- Film poster
- Spanish: Séptimo
- Directed by: Patxi Amezcua
- Screenplay by: Patxi Amezcua; Alejo Flah;
- Produced by: Álvaro Augustin; Jordi Gasull; Axel Kuschevatzky; Andrés Longares; Matías Mosteirín; Edmon Roch; Hugo Sigman;
- Starring: Ricardo Darín; Belén Rueda; Abel Dolz Doval; Charo Dolz Doval; Luis Ziembrowski; Osvaldo Santoro; Guillermo Arengo;
- Cinematography: Lucio Bonelli
- Edited by: Lucas Nolla
- Music by: Roque Baños
- Production companies: CEPA Audiovisual; El Toro Productions; Ikiru Films; K&S Films; Kramer & Sigman Films; Telecinco Cinema; Televisión Federal;
- Distributed by: Film & TV House; 20th Century Fox; Batrax Entertainment; Film Factory Entertainment; GEM Entertainment;
- Release date: September 5, 2013;
- Running time: 88 minutes
- Countries: Spain; Argentina;
- Language: Spanish

= 7th Floor =

7th Floor (Séptimo) is a 2013 Argentine-Spanish mystery film directed and co-written by Patxi Amezcua. The film stars Ricardo Darín and Belén Rueda.

==Plot==
Sebastián Roberti is a successful lawyer in Buenos Aires.
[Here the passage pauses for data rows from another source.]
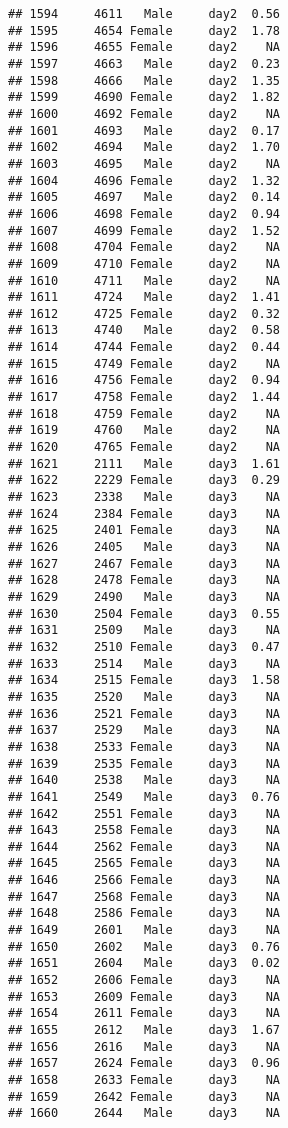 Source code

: \documentclass[
]{article}
\begin{document}
\begin{verbatim}
## 1594     4611   Male     day2  0.56
## 1595     4654 Female     day2  1.78
## 1596     4655 Female     day2    NA
## 1597     4663   Male     day2  0.23
## 1598     4666   Male     day2  1.35
## 1599     4690 Female     day2  1.82
## 1600     4692 Female     day2    NA
## 1601     4693   Male     day2  0.17
## 1602     4694   Male     day2  1.70
## 1603     4695   Male     day2    NA
## 1604     4696 Female     day2  1.32
## 1605     4697   Male     day2  0.14
## 1606     4698 Female     day2  0.94
## 1607     4699 Female     day2  1.52
## 1608     4704 Female     day2    NA
## 1609     4710 Female     day2    NA
## 1610     4711   Male     day2    NA
## 1611     4724   Male     day2  1.41
## 1612     4725 Female     day2  0.32
## 1613     4740   Male     day2  0.58
## 1614     4744 Female     day2  0.44
## 1615     4749 Female     day2    NA
## 1616     4756 Female     day2  0.94
## 1617     4758 Female     day2  1.44
## 1618     4759 Female     day2    NA
## 1619     4760   Male     day2    NA
## 1620     4765 Female     day2    NA
## 1621     2111   Male     day3  1.61
## 1622     2229 Female     day3  0.29
## 1623     2338   Male     day3    NA
## 1624     2384 Female     day3    NA
## 1625     2401 Female     day3    NA
## 1626     2405   Male     day3    NA
## 1627     2467 Female     day3    NA
## 1628     2478 Female     day3    NA
## 1629     2490   Male     day3    NA
## 1630     2504 Female     day3  0.55
## 1631     2509   Male     day3    NA
## 1632     2510 Female     day3  0.47
## 1633     2514   Male     day3    NA
## 1634     2515 Female     day3  1.58
## 1635     2520   Male     day3    NA
## 1636     2521 Female     day3    NA
## 1637     2529   Male     day3    NA
## 1638     2533 Female     day3    NA
## 1639     2535 Female     day3    NA
## 1640     2538   Male     day3    NA
## 1641     2549   Male     day3  0.76
## 1642     2551 Female     day3    NA
## 1643     2558 Female     day3    NA
## 1644     2562 Female     day3    NA
## 1645     2565 Female     day3    NA
## 1646     2566 Female     day3    NA
## 1647     2568 Female     day3    NA
## 1648     2586 Female     day3    NA
## 1649     2601   Male     day3    NA
## 1650     2602   Male     day3  0.76
## 1651     2604   Male     day3  0.02
## 1652     2606 Female     day3    NA
## 1653     2609 Female     day3    NA
## 1654     2611 Female     day3    NA
## 1655     2612   Male     day3  1.67
## 1656     2616   Male     day3    NA
## 1657     2624 Female     day3  0.96
## 1658     2633 Female     day3    NA
## 1659     2642 Female     day3    NA
## 1660     2644   Male     day3    NA

\end{verbatim}
\end{document}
When his two children mysteriously disappear, he has to do everything in his power to find them.

== Cast ==
- Ricardo Darín as Sebastián
- Belén Rueda as Delia
- Luis Ziembrowski as Miguel
- Osvaldo Santoro as Rosales
- Guillermo Arengo as Rubio
- Jorge D'Elía as Goldstein

==Reception==
The film was a box-office success in the Hispanic world and received mixed reviews from critics. Jonathan Holland from The Hollywood Reporter wrote: "It’s clear from watching 7th Floor that the primary aim at the planning stage was to generate suspense. There’s enough in the fact of a father losing his kids to sustain the first hour, but once the question of the kids’ location has been solved, then Alejo Flah's script runs into all sorts of thoughtless credibility issues which only the most undemanding viewer will be prepared to excuse. “Don’t use your phone,” Rosales instructs Sebastian, and he doesn't. So why does it then runs out of battery at an inappropriate moment?".

At the Miami International Film Festival, the film competed for the "Grand Jury Prize".